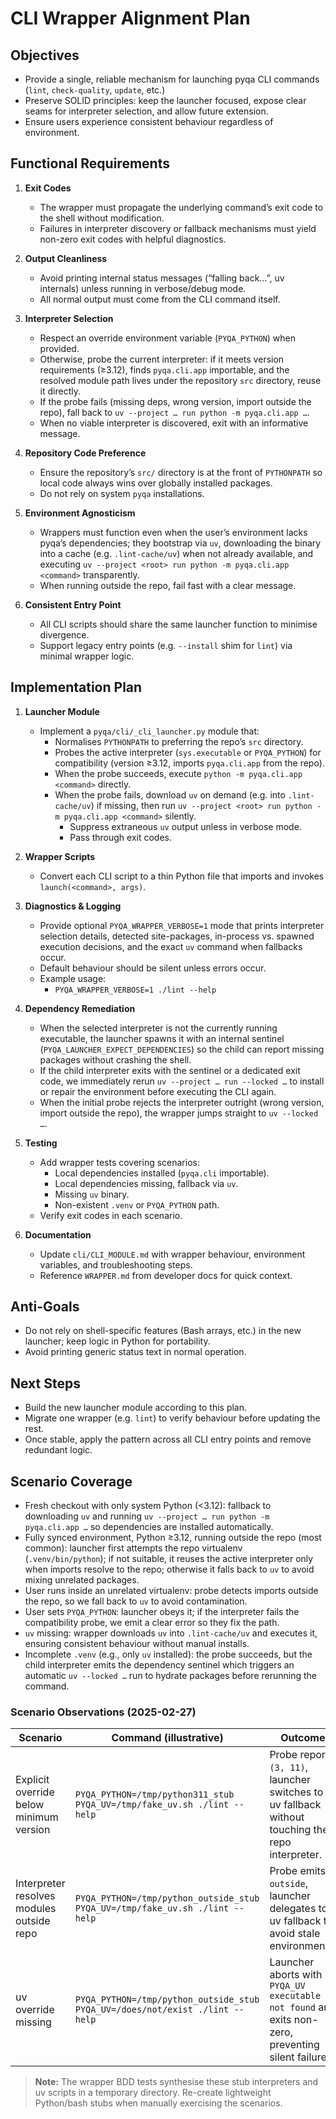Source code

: # CLI Wrapper Alignment Plan

## Objectives

* Provide a single, reliable mechanism for launching pyqa CLI commands (`lint`,
  `check-quality`, `update`, etc.)
* Preserve SOLID principles: keep the launcher focused, expose clear seams for
  interpreter selection, and allow future extension.
* Ensure users experience consistent behaviour regardless of environment.

## Functional Requirements

1. **Exit Codes**

   * The wrapper must propagate the underlying command’s exit code to the shell
     without modification.
   * Failures in interpreter discovery or fallback mechanisms must yield
     non-zero exit codes with helpful diagnostics.

2. **Output Cleanliness**

   * Avoid printing internal status messages (“falling back…”, uv internals)
     unless running in verbose/debug mode.
   * All normal output must come from the CLI command itself.

3. **Interpreter Selection**

   * Respect an override environment variable (`PYQA_PYTHON`) when provided.
   * Otherwise, probe the current interpreter: if it meets version requirements (≥3.12), finds `pyqa.cli.app` importable, and the resolved module path lives under the repository `src` directory, reuse it directly.
   * If the probe fails (missing deps, wrong version, import outside the repo), fall back to `uv --project … run python -m pyqa.cli.app …`.
   * When no viable interpreter is discovered, exit with an informative message.

4. **Repository Code Preference**

   * Ensure the repository’s `src/` directory is at the front of
     `PYTHONPATH` so local code always wins over globally installed packages.
   * Do not rely on system `pyqa` installations.

5. **Environment Agnosticism**

   * Wrappers must function even when the user’s environment lacks pyqa’s
     dependencies; they bootstrap via `uv`, downloading the binary into a
     cache (e.g. `.lint-cache/uv`) when not already available, and executing
     `uv --project <root> run python -m pyqa.cli.app <command>` transparently.
   * When running outside the repo, fail fast with a clear message.

6. **Consistent Entry Point**

   * All CLI scripts should share the same launcher function to minimise
     divergence.
   * Support legacy entry points (e.g. `--install` shim for `lint`) via minimal
     wrapper logic.

## Implementation Plan

1. **Launcher Module**

   * Implement a `pyqa/cli/_cli_launcher.py` module that:
     * Normalises `PYTHONPATH` to preferring the repo’s `src` directory.
     * Probes the active interpreter (`sys.executable` or `PYQA_PYTHON`) for compatibility (version ≥3.12, imports `pyqa.cli.app` from the repo).
     * When the probe succeeds, execute `python -m pyqa.cli.app <command>` directly.
     * When the probe fails, download `uv` on demand (e.g. into `.lint-cache/uv`) if missing, then run `uv --project <root> run python -m pyqa.cli.app <command>` silently.
       * Suppress extraneous `uv` output unless in verbose mode.
       * Pass through exit codes.

2. **Wrapper Scripts**

   * Convert each CLI script to a thin Python file that imports and invokes
     `launch(<command>, args)`.

3. **Diagnostics & Logging**

   * Provide optional `PYQA_WRAPPER_VERBOSE=1` mode that prints interpreter
     selection details, detected site-packages, in-process vs. spawned execution
     decisions, and the exact `uv` command when fallbacks occur.
   * Default behaviour should be silent unless errors occur.
   * Example usage:
     * `PYQA_WRAPPER_VERBOSE=1 ./lint --help`

4. **Dependency Remediation**

   * When the selected interpreter is not the currently running executable, the
     launcher spawns it with an internal sentinel (`PYQA_LAUNCHER_EXPECT_DEPENDENCIES`)
     so the child can report missing packages without crashing the shell.
   * If the child interpreter exits with the sentinel or a dedicated exit code,
     we immediately rerun `uv --project … run --locked …` to install or repair the
     environment before executing the CLI again.
   * When the initial probe rejects the interpreter outright (wrong version,
     import outside the repo), the wrapper jumps straight to `uv --locked …`.

5. **Testing**

   * Add wrapper tests covering scenarios:
     * Local dependencies installed (`pyqa.cli` importable).
     * Local dependencies missing, fallback via `uv`.
     * Missing `uv` binary.
     * Non-existent `.venv` or `PYQA_PYTHON` path.
   * Verify exit codes in each scenario.

6. **Documentation**

   * Update `cli/CLI_MODULE.md` with wrapper behaviour, environment variables,
     and troubleshooting steps.
   * Reference `WRAPPER.md` from developer docs for quick context.

## Anti-Goals

* Do not rely on shell-specific features (Bash arrays, etc.) in the new
  launcher; keep logic in Python for portability.
* Avoid printing generic status text in normal operation.

## Next Steps

* Build the new launcher module according to this plan.
* Migrate one wrapper (e.g. `lint`) to verify behaviour before updating the rest.
* Once stable, apply the pattern across all CLI entry points and remove
  redundant logic.

## Scenario Coverage

* Fresh checkout with only system Python (<3.12): fallback to downloading `uv`
  and running `uv --project … run python -m pyqa.cli.app …` so dependencies are
  installed automatically.
* Fully synced environment, Python ≥3.12, running outside the repo (most common):
  launcher first attempts the repo virtualenv (`.venv/bin/python`); if not suitable,
  it reuses the active interpreter only when imports resolve to the repo; otherwise
  it falls back to `uv` to avoid mixing unrelated packages.
* User runs inside an unrelated virtualenv: probe detects imports outside the
  repo, so we fall back to `uv` to avoid contamination.
* User sets `PYQA_PYTHON`: launcher obeys it; if the interpreter fails the
  compatibility probe, we emit a clear error so they fix the path.
* `uv` missing: wrapper downloads `uv` into `.lint-cache/uv` and executes it,
  ensuring consistent behaviour without manual installs.
* Incomplete `.venv` (e.g., only `uv` installed): the probe succeeds, but the
  child interpreter emits the dependency sentinel which triggers an automatic
  `uv --locked …` run to hydrate packages before rerunning the command.

### Scenario Observations (2025-02-27)

| Scenario                                  | Command (illustrative)                                                       | Outcome                                                                                            |
| ----------------------------------------- | ---------------------------------------------------------------------------- | -------------------------------------------------------------------------------------------------- |
| Explicit override below minimum version   | `PYQA_PYTHON=/tmp/python311_stub PYQA_UV=/tmp/fake_uv.sh ./lint --help`      | Probe reports `(3, 11)`, launcher switches to uv fallback without touching the repo interpreter.   |
| Interpreter resolves modules outside repo | `PYQA_PYTHON=/tmp/python_outside_stub PYQA_UV=/tmp/fake_uv.sh ./lint --help` | Probe emits `outside`, launcher delegates to uv fallback to avoid stale environments.              |
| uv override missing                       | `PYQA_PYTHON=/tmp/python_outside_stub PYQA_UV=/does/not/exist ./lint --help` | Launcher aborts with `PYQA_UV executable not found` and exits non-zero, preventing silent failure. |

> **Note:** The wrapper BDD tests synthesise these stub interpreters and uv scripts in a
> temporary directory. Re-create lightweight Python/bash stubs when manually exercising
> the scenarios.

◆ EXERCISE DETAILS
Each record above is to be written out exactly; the pictures are not.

◆ OUTPUT OF THE TASK
Source code

: # CLI Wrapper Alignment Plan

## Objectives

* Provide a single, reliable mechanism for launching pyqa CLI commands (`lint`,
  `check-quality`, `update`, etc.)
* Preserve SOLID principles: keep the launcher focused, expose clear seams for
  interpreter selection, and allow future extension.
* Ensure users experience consistent behaviour regardless of environment.

## Functional Requirements

1. **Exit Codes**

   * The wrapper must propagate the underlying command’s exit code to the shell
     without modification.
   * Failures in interpreter discovery or fallback mechanisms must yield
     non-zero exit codes with helpful diagnostics.

2. **Output Cleanliness**

   * Avoid printing internal status messages (“falling back…”, uv internals)
     unless running in verbose/debug mode.
   * All normal output must come from the CLI command itself.

3. **Interpreter Selection**

   * Respect an override environment variable (`PYQA_PYTHON`) when provided.
   * Otherwise, probe the current interpreter: if it meets version requirements (≥3.12), finds `pyqa.cli.app` importable, and the resolved module path lives under the repository `src` directory, reuse it directly.
   * If the probe fails (missing deps, wrong version, import outside the repo), fall back to `uv --project … run python -m pyqa.cli.app …`.
   * When no viable interpreter is discovered, exit with an informative message.

4. **Repository Code Preference**

   * Ensure the repository’s `src/` directory is at the front of
     `PYTHONPATH` so local code always wins over globally installed packages.
   * Do not rely on system `pyqa` installations.

5. **Environment Agnosticism**

   * Wrappers must function even when the user’s environment lacks pyqa’s
     dependencies; they bootstrap via `uv`, downloading the binary into a
     cache (e.g. `.lint-cache/uv`) when not already available, and executing
     `uv --project <root> run python -m pyqa.cli.app <command>` transparently.
   * When running outside the repo, fail fast with a clear message.

6. **Consistent Entry Point**

   * All CLI scripts should share the same launcher function to minimise
     divergence.
   * Support legacy entry points (e.g. `--install` shim for `lint`) via minimal
     wrapper logic.

## Implementation Plan

1. **Launcher Module**

   * Implement a `pyqa/cli/_cli_launcher.py` module that:
     * Normalises `PYTHONPATH` to preferring the repo’s `src` directory.
     * Probes the active interpreter (`sys.executable` or `PYQA_PYTHON`) for compatibility (version ≥3.12, imports `pyqa.cli.app` from the repo).
     * When the probe succeeds, execute `python -m pyqa.cli.app <command>` directly.
     * When the probe fails, download `uv` on demand (e.g. into `.lint-cache/uv`) if missing, then run `uv --project <root> run python -m pyqa.cli.app <command>` silently.
       * Suppress extraneous `uv` output unless in verbose mode.
       * Pass through exit codes.

2. **Wrapper Scripts**

   * Convert each CLI script to a thin Python file that imports and invokes
     `launch(<command>, args)`.

3. **Diagnostics & Logging**

   * Provide optional `PYQA_WRAPPER_VERBOSE=1` mode that prints interpreter
     selection details, detected site-packages, in-process vs. spawned execution
     decisions, and the exact `uv` command when fallbacks occur.
   * Default behaviour should be silent unless errors occur.
   * Example usage:
     * `PYQA_WRAPPER_VERBOSE=1 ./lint --help`

4. **Dependency Remediation**

   * When the selected interpreter is not the currently running executable, the
     launcher spawns it with an internal sentinel (`PYQA_LAUNCHER_EXPECT_DEPENDENCIES`)
     so the child can report missing packages without crashing the shell.
   * If the child interpreter exits with the sentinel or a dedicated exit code,
     we immediately rerun `uv --project … run --locked …` to install or repair the
     environment before executing the CLI again.
   * When the initial probe rejects the interpreter outright (wrong version,
     import outside the repo), the wrapper jumps straight to `uv --locked …`.

5. **Testing**

   * Add wrapper tests covering scenarios:
     * Local dependencies installed (`pyqa.cli` importable).
     * Local dependencies missing, fallback via `uv`.
     * Missing `uv` binary.
     * Non-existent `.venv` or `PYQA_PYTHON` path.
   * Verify exit codes in each scenario.

6. **Documentation**

   * Update `cli/CLI_MODULE.md` with wrapper behaviour, environment variables,
     and troubleshooting steps.
   * Reference `WRAPPER.md` from developer docs for quick context.

## Anti-Goals

* Do not rely on shell-specific features (Bash arrays, etc.) in the new
  launcher; keep logic in Python for portability.
* Avoid printing generic status text in normal operation.

## Next Steps

* Build the new launcher module according to this plan.
* Migrate one wrapper (e.g. `lint`) to verify behaviour before updating the rest.
* Once stable, apply the pattern across all CLI entry points and remove
  redundant logic.

## Scenario Coverage

* Fresh checkout with only system Python (<3.12): fallback to downloading `uv`
  and running `uv --project … run python -m pyqa.cli.app …` so dependencies are
  installed automatically.
* Fully synced environment, Python ≥3.12, running outside the repo (most common):
  launcher first attempts the repo virtualenv (`.venv/bin/python`); if not suitable,
  it reuses the active interpreter only when imports resolve to the repo; otherwise
  it falls back to `uv` to avoid mixing unrelated packages.
* User runs inside an unrelated virtualenv: probe detects imports outside the
  repo, so we fall back to `uv` to avoid contamination.
* User sets `PYQA_PYTHON`: launcher obeys it; if the interpreter fails the
  compatibility probe, we emit a clear error so they fix the path.
* `uv` missing: wrapper downloads `uv` into `.lint-cache/uv` and executes it,
  ensuring consistent behaviour without manual installs.
* Incomplete `.venv` (e.g., only `uv` installed): the probe succeeds, but the
  child interpreter emits the dependency sentinel which triggers an automatic
  `uv --locked …` run to hydrate packages before rerunning the command.

### Scenario Observations (2025-02-27)

| Scenario                                  | Command (illustrative)                                                       | Outcome                                                                                            |
| ----------------------------------------- | ---------------------------------------------------------------------------- | -------------------------------------------------------------------------------------------------- |
| Explicit override below minimum version   | `PYQA_PYTHON=/tmp/python311_stub PYQA_UV=/tmp/fake_uv.sh ./lint --help`      | Probe reports `(3, 11)`, launcher switches to uv fallback without touching the repo interpreter.   |
| Interpreter resolves modules outside repo | `PYQA_PYTHON=/tmp/python_outside_stub PYQA_UV=/tmp/fake_uv.sh ./lint --help` | Probe emits `outside`, launcher delegates to uv fallback to avoid stale environments.              |
| uv override missing                       | `PYQA_PYTHON=/tmp/python_outside_stub PYQA_UV=/does/not/exist ./lint --help` | Launcher aborts with `PYQA_UV executable not found` and exits non-zero, preventing silent failure. |

> **Note:** The wrapper BDD tests synthesise these stub interpreters and uv scripts in a
> temporary directory. Re-create lightweight Python/bash stubs when manually exercising
> the scenarios.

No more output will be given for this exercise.